*Task statement*
With all pictures omitted, return verbatim the lines from the beginning of the records below through the line containing "- 따라서 패키지 바깥".

*Document images with source code*

- - - -

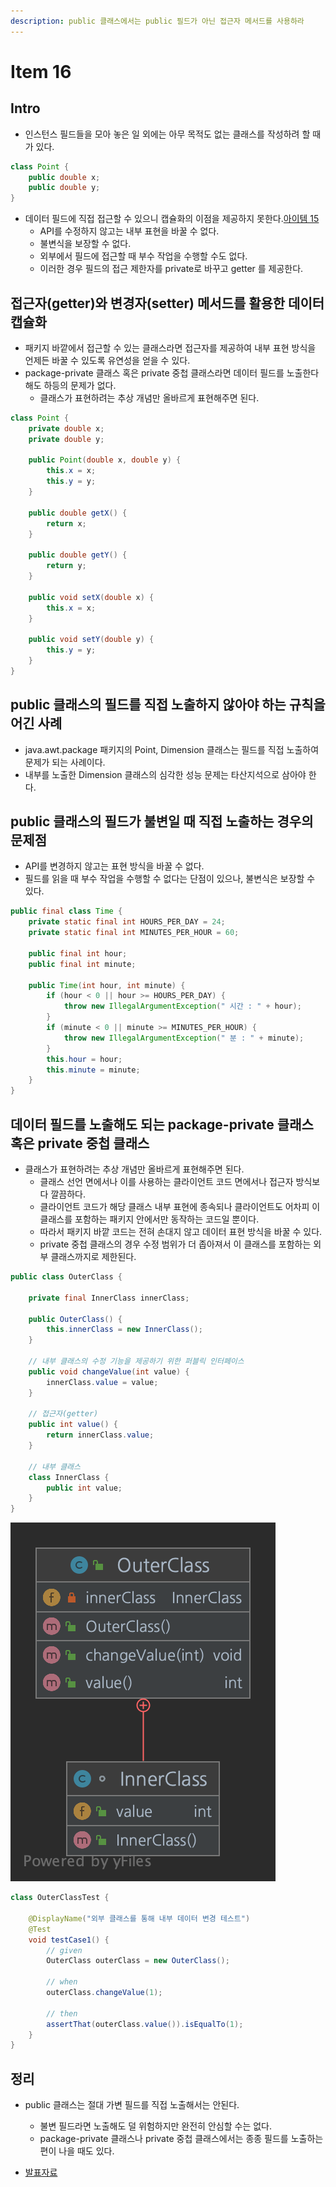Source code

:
 ```yaml
---
description: public 클래스에서는 public 필드가 아닌 접근자 메서드를 사용하라
---
```


# Item 16

## Intro

* 인스턴스 필드들을 모아 놓은 일 외에는 아무 목적도 없는 클래스를 작성하려 할 때가 있다.

```java
class Point {
    public double x;
    public double y;
}
```

* 데이터 필드에 직접 접근할 수 있으니 캡슐화의 이점을 제공하지 못한다.[아이템 15](item_16.md)
	* API를 수정하지 않고는 내부 표현을 바꿀 수 없다.
	* 불변식을 보장할 수 없다.
	* 외부에서 필드에 접근할 때 부수 작업을 수행할 수도 없다.
	* 이러한 경우 필드의 접근 제한자를 private로 바꾸고 getter 를 제공한다.

## 접근자\(getter\)와 변경자\(setter\) 메서드를 활용한 데이터 캡슐화

* 패키지 바깥에서 접근할 수 있는 클래스라면 접근자를 제공하여 내부 표현 방식을 언제든 바꿀 수 있도록 유연성을 얻을 수 있다.
* package-private 클래스 혹은 private 중첩 클래스라면 데이터 필드를 노출한다 해도 하등의 문제가 없다.
	* 클래스가 표현하려는 추상 개념만 올바르게 표현해주면 된다.

```java
class Point {
    private double x;
    private double y;

    public Point(double x, double y) {
        this.x = x;
        this.y = y;
    }

    public double getX() {
        return x;
    }

    public double getY() {
        return y;
    }

    public void setX(double x) {
        this.x = x;
    }

    public void setY(double y) {
        this.y = y;
    }
}
```

## public 클래스의 필드를 직접 노출하지 않아야 하는 규칙을 어긴 사례

* java.awt.package 패키지의 Point, Dimension 클래스는 필드를 직접 노출하여 문제가 되는 사례이다.
* 내부를 노출한 Dimension 클래스의 심각한 성능 문제는 타산지석으로 삼아야 한다.

## public 클래스의 필드가 불변일 때 직접 노출하는 경우의 문제점

* API를 변경하지 않고는 표현 방식을 바꿀 수 없다.
* 필드를 읽을 때 부수 작업을 수행할 수 없다는 단점이 있으나, 불변식은 보장할 수 있다.

```java
public final class Time {
    private static final int HOURS_PER_DAY = 24;
    private static final int MINUTES_PER_HOUR = 60;

    public final int hour;
    public final int minute;

    public Time(int hour, int minute) {
        if (hour < 0 || hour >= HOURS_PER_DAY) {
            throw new IllegalArgumentException(" 시간 : " + hour);
        }
        if (minute < 0 || minute >= MINUTES_PER_HOUR) {
            throw new IllegalArgumentException(" 분 : " + minute);
        }
        this.hour = hour;
        this.minute = minute;
    }
}
```

## 데이터 필드를 노출해도 되는 package-private 클래스 혹은 private 중첩 클래스

- 클래스가 표현하려는 추상 개념만 올바르게 표현해주면 된다.
	- 클래스 선언 면에서나 이를 사용하는 클라이언트 코드 면에서나 접근자 방식보다 깔끔하다.
	- 클라이언트 코드가 해당 클래스 내부 표현에 종속되나 클라이언트도 어차피 이 클래스를 포함하는 패키지 안에서만 동작하는 코드일 뿐이다.
	- 따라서 패키지 바깥 코드는 전혀 손대지 않고 데이터 표현 방식을 바꿀 수 있다.
	- private 중첩 클래스의 경우 수정 범위가 더 좁아져서 이 클래스를 포함하는 외부 클래스까지로 제한된다.

```java
public class OuterClass {

    private final InnerClass innerClass;

    public OuterClass() {
        this.innerClass = new InnerClass();
    }

    // 내부 클래스의 수정 기능을 제공하기 위한 퍼블릭 인터페이스
    public void changeValue(int value) {
        innerClass.value = value;
    }

    // 접근자(getter)
    public int value() {
        return innerClass.value;
    }

    // 내부 클래스
    class InnerClass {
        public int value;
    }
}
```

![Outer - Inner Class](item16/inner_class.png)

```java
class OuterClassTest {

    @DisplayName("외부 클래스를 통해 내부 데이터 변경 테스트")
    @Test
    void testCase1() {
        // given
        OuterClass outerClass = new OuterClass();

        // when
        outerClass.changeValue(1);

        // then
        assertThat(outerClass.value()).isEqualTo(1);
    }
}
```

## 정리

* public 클래스는 절대 가변 필드를 직접 노출해서는 안된다.
	* 불변 필드라면 노출해도 덜 위험하지만 완전히 안심할 수는 없다.
	* package-private 클래스나 private 중첩 클래스에서는 종종 필드를 노출하는 편이 나을 때도 있다.

* [발표자료](item16/item16.pdf)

- - - -

*Finished task*
Source code

:
 ```yaml
---
description: public 클래스에서는 public 필드가 아닌 접근자 메서드를 사용하라
---
```


# Item 16

## Intro

* 인스턴스 필드들을 모아 놓은 일 외에는 아무 목적도 없는 클래스를 작성하려 할 때가 있다.

```java
class Point {
    public double x;
    public double y;
}
```

* 데이터 필드에 직접 접근할 수 있으니 캡슐화의 이점을 제공하지 못한다.[아이템 15](item_16.md)
	* API를 수정하지 않고는 내부 표현을 바꿀 수 없다.
	* 불변식을 보장할 수 없다.
	* 외부에서 필드에 접근할 때 부수 작업을 수행할 수도 없다.
	* 이러한 경우 필드의 접근 제한자를 private로 바꾸고 getter 를 제공한다.

## 접근자\(getter\)와 변경자\(setter\) 메서드를 활용한 데이터 캡슐화

* 패키지 바깥에서 접근할 수 있는 클래스라면 접근자를 제공하여 내부 표현 방식을 언제든 바꿀 수 있도록 유연성을 얻을 수 있다.
* package-private 클래스 혹은 private 중첩 클래스라면 데이터 필드를 노출한다 해도 하등의 문제가 없다.
	* 클래스가 표현하려는 추상 개념만 올바르게 표현해주면 된다.

```java
class Point {
    private double x;
    private double y;

    public Point(double x, double y) {
        this.x = x;
        this.y = y;
    }

    public double getX() {
        return x;
    }

    public double getY() {
        return y;
    }

    public void setX(double x) {
        this.x = x;
    }

    public void setY(double y) {
        this.y = y;
    }
}
```

## public 클래스의 필드를 직접 노출하지 않아야 하는 규칙을 어긴 사례

* java.awt.package 패키지의 Point, Dimension 클래스는 필드를 직접 노출하여 문제가 되는 사례이다.
* 내부를 노출한 Dimension 클래스의 심각한 성능 문제는 타산지석으로 삼아야 한다.

## public 클래스의 필드가 불변일 때 직접 노출하는 경우의 문제점

* API를 변경하지 않고는 표현 방식을 바꿀 수 없다.
* 필드를 읽을 때 부수 작업을 수행할 수 없다는 단점이 있으나, 불변식은 보장할 수 있다.

```java
public final class Time {
    private static final int HOURS_PER_DAY = 24;
    private static final int MINUTES_PER_HOUR = 60;

    public final int hour;
    public final int minute;

    public Time(int hour, int minute) {
        if (hour < 0 || hour >= HOURS_PER_DAY) {
            throw new IllegalArgumentException(" 시간 : " + hour);
        }
        if (minute < 0 || minute >= MINUTES_PER_HOUR) {
            throw new IllegalArgumentException(" 분 : " + minute);
        }
        this.hour = hour;
        this.minute = minute;
    }
}
```

## 데이터 필드를 노출해도 되는 package-private 클래스 혹은 private 중첩 클래스

- 클래스가 표현하려는 추상 개념만 올바르게 표현해주면 된다.
	- 클래스 선언 면에서나 이를 사용하는 클라이언트 코드 면에서나 접근자 방식보다 깔끔하다.
	- 클라이언트 코드가 해당 클래스 내부 표현에 종속되나 클라이언트도 어차피 이 클래스를 포함하는 패키지 안에서만 동작하는 코드일 뿐이다.
	- 따라서 패키지 바깥 코드는 전혀 손대지 않고 데이터 표현 방식을 바꿀 수 있다.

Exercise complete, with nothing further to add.